Quiçá em casos tais como o dos autos a ética, enquanto perspectiva do outro, devesse preponderar sobre a moral. Assim às intituições civis buscariam soluções para integração social e econômica daqueles marginalizados e não simplesmente os empurrariam para o estigmatizante cárcere, fábrica de exclusão.

Desta feita, em se tratando a res subtraída tão-somente de 1 (um) aparelho de CD, avaliado em R$ 150,00, conforme se denota da narrativa indiciária, o caminho mais judicioso é o reconhecimento da insignificância da conduta perpetrada.

Ademais, como se não bastasse o parco valor atribuído a res, a vítima recuperou o bem substraído, não se vislumbrando, desta forma, expressividade na conduta enveredada pelo autuado.

Em suma, tem-se a seguinte situação: reconhecido o princípio da insignificância, nos termos aduzidos, não há que se falar na tipicidade da conduta. Esta, por sua vez, juntamente da culpabilidade e da antijuridicidade compõe o crime, logo, não se vislumbrando a tipicidade da conduta, inconcebível se mostra a homologação do flagrante.

EX POSITIS:

Por não se encontrarem satisfeitos os requisitos necessários à homologação do flagrante, RELAXO A PRISÃO do autuado Julio Cesar das Neves (art.5º, LXV, da CF).
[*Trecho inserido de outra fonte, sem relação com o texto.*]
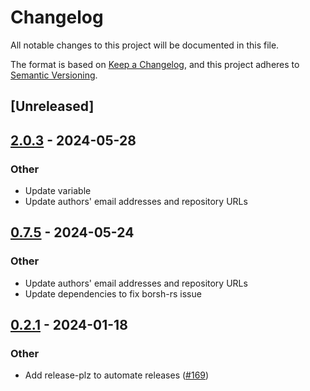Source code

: # Changelog

All notable changes to this project will be documented in this file.

The format is based on [Keep a Changelog](https://keepachangelog.com/en/1.0.0/),
and this project adheres to [Semantic Versioning](https://semver.org/spec/v2.0.0.html).

## [Unreleased]

## [2.0.3](https://github.com/utnet-org/utility-sdk-rs/compare/unc-sys-v2.0.2...unc-sys-v2.0.3) - 2024-05-28

### Other
- Update variable
- Update authors' email addresses and repository URLs

## [0.7.5](https://github.com/utnet-org/utility-sdk-rs/compare/unc-sys-v0.7.4...unc-sys-v0.7.5) - 2024-05-24

### Other

- Update authors' email addresses and repository URLs
- Update dependencies to fix borsh-rs issue

## [0.2.1](https://github.com/utnet-org/utility-sdk-rs/compare/0.1.1...unc-sys-v0.2.1) - 2024-01-18

### Other

- Add release-plz to automate releases ([#169](https://github.com/utnet-org/utility-sdk-rs/pull/169))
Expeça-se o r. alvará de soltura, se por al não estiver preso.

I-se o Ministério Público.

Requisite-se à autoridade policial o encaminhamento de fotocópia do documento de identificação do autuado ou, alternativamente, que proceda à identificação criminal pelo processo datiloscópico e fotográfico, nos termos da Lei nº. 12.037/09, no prazo de 5 dias (art. 5º). Dê-se ciência ao Delegado Regional.

No mais, aguardem-se as demais peças do auto ou o decurso do prazo para encaminhamento, quando deverá ser aberta vista ao Ministério Público.


Joinville (SC), 17 de fevereiro de 2010.